→ **Prompt**
Every record below should be retyped exactly, and no picture should appear in the copy.

Input data START

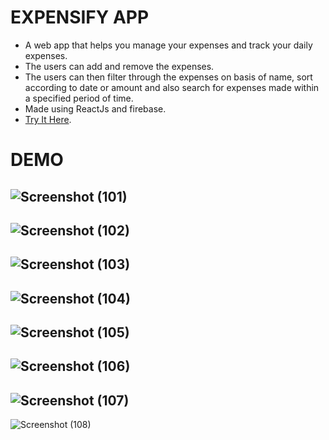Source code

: # EXPENSIFY APP

- A web app that helps you manage your expenses and track your daily expenses.
- The users can add and remove the expenses.
- The users can then filter through the expenses on basis of name, sort according to date or amount and also search for expenses made within a specified period of time.
- Made using ReactJs and firebase.
- [Try It Here](https://expense-manager-webapp.herokuapp.com/dashboard).

# DEMO

![Screenshot (101)](https://user-images.githubusercontent.com/42304018/59845121-31a99000-937a-11e9-8255-acc76e40e727.png)
---
![Screenshot (102)](https://user-images.githubusercontent.com/42304018/59845122-32422680-937a-11e9-8253-bfba2d565d20.png)
---
![Screenshot (103)](https://user-images.githubusercontent.com/42304018/59845124-32dabd00-937a-11e9-9c5a-de8d791b79d0.png)
---
![Screenshot (104)](https://user-images.githubusercontent.com/42304018/59845125-33735380-937a-11e9-8b0b-5a934a9cbafd.png)
---
![Screenshot (105)](https://user-images.githubusercontent.com/42304018/59845126-33735380-937a-11e9-8b97-065d4db6f43a.png)
---
![Screenshot (106)](https://user-images.githubusercontent.com/42304018/59845127-33735380-937a-11e9-9e19-c5586ba4e197.png)
---
![Screenshot (107)](https://user-images.githubusercontent.com/42304018/59845128-340bea00-937a-11e9-9868-3ef51239b25e.png)
---
![Screenshot (108)](https://user-images.githubusercontent.com/42304018/59845129-340bea00-937a-11e9-88c2-424400d4b02f.png)
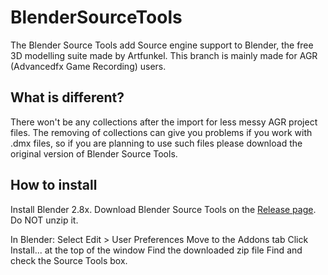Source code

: # BlenderSourceTools
The Blender Source Tools add Source engine support to Blender, the free 3D modelling suite made by Artfunkel.
This branch is mainly made for AGR (Advancedfx Game Recording) users.

## What is different?

There won't be any collections after the import for less messy AGR project files.
The removing of collections can give you problems if you work with .dmx files, so if you are planning to use such files please download the original version of Blender Source Tools.

## How to install

Install Blender 2.8x.
Download Blender Source Tools on the [Release page](https://github.com/Devostated/BlenderSourceTools/releases/).
Do NOT unzip it.

In Blender:
Select Edit > User Preferences
Move to the Addons tab
Click Install... at the top of the window
Find the downloaded zip file
Find and check the Source Tools box.

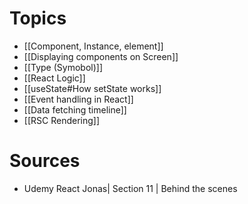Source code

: # Topics
- [[Component, Instance, element]]
- [[Displaying components on Screen]]
- [[Type (Symobol)]]
- [[React Logic]]
- [[useState#How setState works]]
- [[Event handling in React]]
- [[Data fetching timeline]]
- [[RSC Rendering]]

# Sources
- Udemy React Jonas| Section 11 | Behind the scenes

Input data END

→ **Expected answer**
Source code

: # EXPENSIFY APP

- A web app that helps you manage your expenses and track your daily expenses.
- The users can add and remove the expenses.
- The users can then filter through the expenses on basis of name, sort according to date or amount and also search for expenses made within a specified period of time.
- Made using ReactJs and firebase.
- [Try It Here](https://expense-manager-webapp.herokuapp.com/dashboard).

# DEMO

![Screenshot (101)](https://user-images.githubusercontent.com/42304018/59845121-31a99000-937a-11e9-8255-acc76e40e727.png)
---
![Screenshot (102)](https://user-images.githubusercontent.com/42304018/59845122-32422680-937a-11e9-8253-bfba2d565d20.png)
---
![Screenshot (103)](https://user-images.githubusercontent.com/42304018/59845124-32dabd00-937a-11e9-9c5a-de8d791b79d0.png)
---
![Screenshot (104)](https://user-images.githubusercontent.com/42304018/59845125-33735380-937a-11e9-8b0b-5a934a9cbafd.png)
---
![Screenshot (105)](https://user-images.githubusercontent.com/42304018/59845126-33735380-937a-11e9-8b97-065d4db6f43a.png)
---
![Screenshot (106)](https://user-images.githubusercontent.com/42304018/59845127-33735380-937a-11e9-9e19-c5586ba4e197.png)
---
![Screenshot (107)](https://user-images.githubusercontent.com/42304018/59845128-340bea00-937a-11e9-9868-3ef51239b25e.png)
---
![Screenshot (108)](https://user-images.githubusercontent.com/42304018/59845129-340bea00-937a-11e9-88c2-424400d4b02f.png)
Source code

: # BlenderSourceTools
The Blender Source Tools add Source engine support to Blender, the free 3D modelling suite made by Artfunkel.
This branch is mainly made for AGR (Advancedfx Game Recording) users.

## What is different?

There won't be any collections after the import for less messy AGR project files.
The removing of collections can give you problems if you work with .dmx files, so if you are planning to use such files please download the original version of Blender Source Tools.

## How to install

Install Blender 2.8x.
Download Blender Source Tools on the [Release page](https://github.com/Devostated/BlenderSourceTools/releases/).
Do NOT unzip it.

In Blender:
Select Edit > User Preferences
Move to the Addons tab
Click Install... at the top of the window
Find the downloaded zip file
Find and check the Source Tools box.

Source code

: # Topics
- [[Component, Instance, element]]
- [[Displaying components on Screen]]
- [[Type (Symobol)]]
- [[React Logic]]
- [[useState#How setState works]]
- [[Event handling in React]]
- [[Data fetching timeline]]
- [[RSC Rendering]]

# Sources
- Udemy React Jonas| Section 11 | Behind the scenes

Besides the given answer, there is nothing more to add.